Woodchip therapy

On Sunday we spent a a happy couple of hours wheelbarrowing woodchip for the orchard. We are blessed with huge piles of woodchip at Oakbrook Farm, cheerfully donated by local tree surgeons who are grateful to be able to off load what to them is a waste product.

We barrowed backwards and forwards all afternoon, delivering one full barrow load to each of our 22 trees. As snow swirled around us and failed to settle, the trees started to look quite cosy in their thick woodchip blankets.

More prosaically, the woodchips have multiple practical benefits. They help to suppress weeds, retain moisture, feed the soil and create an environment to nurture the beneficial fungal connections trees need to thrive.

While we worked, we turned over plans for the orchard. Community Supported Agriculture. Crowd funding. Website. Logo. Daffodils. Legal structures. The words swirled around us like the snow, but still we barrowed woodchip, grounded in the reality of mud, shovel and just two more trees to go now.

We went home happy. Woodchip therapy for trees and people.

Once upon a time

I have to admit that I’m more interested in planting trees than creating websites.

But we’re also keen to share and document our journey. We want to sketch out our vision, and to invite you to be part of it. Let’s start at the beginning of the story.

Almost two years ago I started dreaming of an orchard.

I was keen to get back to working on the land, but struggling to get my head round how to make that possible whilst parenting and home educating my two kids and needing to earn a living. A chance sentence in a book on organic orchards caught my attention. It suggested that if you are short on time now, but likely to have more time in future, you should plant trees. They will, to some extent, at least more than vegetables do, wait for you.

The orchard idea became more attractive as I realised that to grow trees you don’t necessarily need exclusive access to land. In fact, agroforestry – combining productive trees with other crops or with livestock – is the currently one of the trendy new ideas in the world of regenerative farming.

One day I plucked up courage to casually ask Kees at Stroud Micro Dairy if he thought there was any possibility to integrate fruit trees with his dairy cows. I knew that when the farm had first been bought through a community share offer a few years earlier, there had been mention of agroforestry, but I was still rather taken aback by the enthusiasm in his response.

With no excuse not to pursue the idea, the months still ticked by alarmingly fast. I wasn’t doing nothing, but it was hard to prioritise a vague vision, and even harder to pin it down. I read up about agroforestry, about community supported agriculture, and about apple growing. I talked to farmers and growers. I had more formal discussions with the team at Oakbrook Farm, home of the micro dairy. I learned how to graft new apple trees. Everyone I spoke to was positive and supportive of the orchard idea, but it was taking its time arriving.
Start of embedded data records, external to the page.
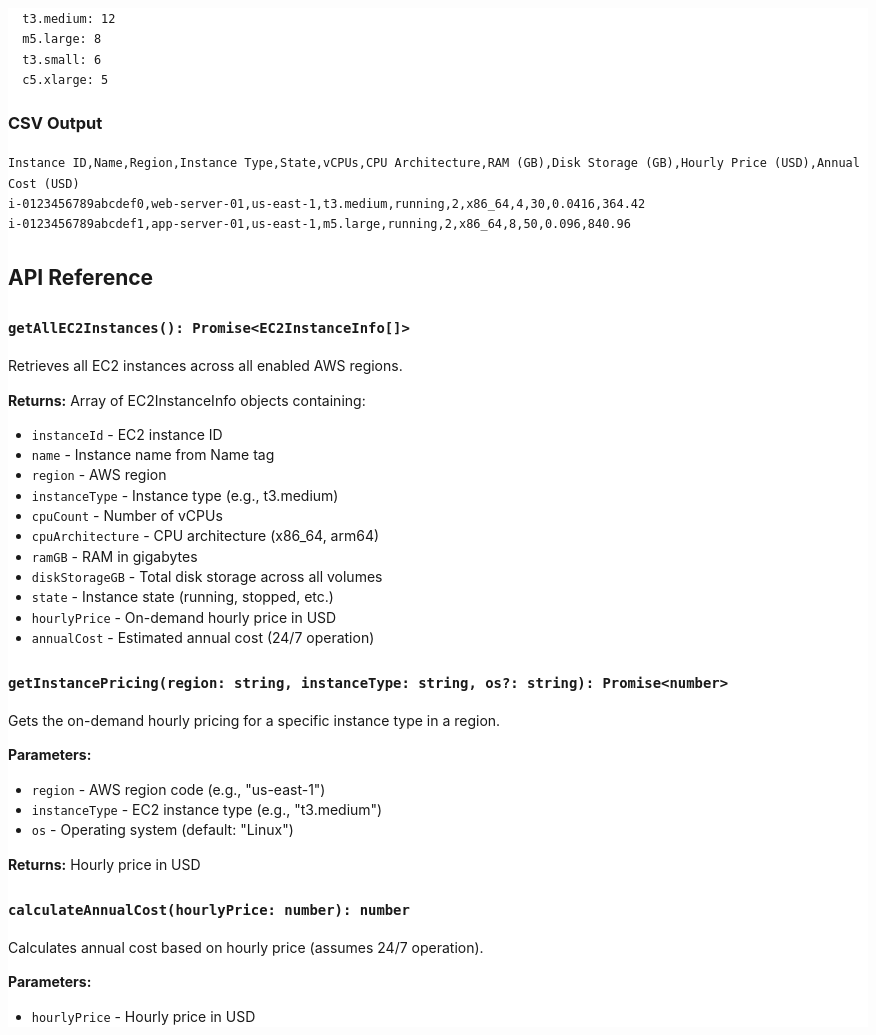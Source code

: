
 ```
  t3.medium: 12
  m5.large: 8
  t3.small: 6
  c5.xlarge: 5
```

### CSV Output

```csv
Instance ID,Name,Region,Instance Type,State,vCPUs,CPU Architecture,RAM (GB),Disk Storage (GB),Hourly Price (USD),Annual Cost (USD)
i-0123456789abcdef0,web-server-01,us-east-1,t3.medium,running,2,x86_64,4,30,0.0416,364.42
i-0123456789abcdef1,app-server-01,us-east-1,m5.large,running,2,x86_64,8,50,0.096,840.96
```

## API Reference

### `getAllEC2Instances(): Promise<EC2InstanceInfo[]>`

Retrieves all EC2 instances across all enabled AWS regions.

**Returns:** Array of EC2InstanceInfo objects containing:
- `instanceId` - EC2 instance ID
- `name` - Instance name from Name tag
- `region` - AWS region
- `instanceType` - Instance type (e.g., t3.medium)
- `cpuCount` - Number of vCPUs
- `cpuArchitecture` - CPU architecture (x86_64, arm64)
- `ramGB` - RAM in gigabytes
- `diskStorageGB` - Total disk storage across all volumes
- `state` - Instance state (running, stopped, etc.)
- `hourlyPrice` - On-demand hourly price in USD
- `annualCost` - Estimated annual cost (24/7 operation)

### `getInstancePricing(region: string, instanceType: string, os?: string): Promise<number>`

Gets the on-demand hourly pricing for a specific instance type in a region.

**Parameters:**
- `region` - AWS region code (e.g., "us-east-1")
- `instanceType` - EC2 instance type (e.g., "t3.medium")
- `os` - Operating system (default: "Linux")

**Returns:** Hourly price in USD

### `calculateAnnualCost(hourlyPrice: number): number`

Calculates annual cost based on hourly price (assumes 24/7 operation).

**Parameters:**
- `hourlyPrice` - Hourly price in USD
Then lockdown in March 2020 gave me a desperate sense of needing to do something. I ordered 75 rootstock, and took a bus to Day’s Cottage orchard. Dave and Helen, always generous with their knowledge skills and resources, gave me scions from their trees. Much to the annoyance of my kids, I spent every spare minute of the next few weeks sitting in the back garden grafting. We planted the baby trees in the allotment and waited anxiously to see if they would take. All but three came in to leaf.

Now I needed a long term home for the trees, and I knew I needed a collaborator too. I didn’t want to go it alone. I figured that I had no idea how to write a business plan, and no time either. I landed on the idea of a pilot project – a small start, which, as a trial, didn’t need to prove that it would be profitable before it was planted. And happily my friend Sarah, somewhat bemused, agreed to jump on my crazy bandwagon.

Cutting it very fine, we got a proposal in to Oakbrook Farm in the last week of August, and we were given the go ahead for a pilot project a few days later.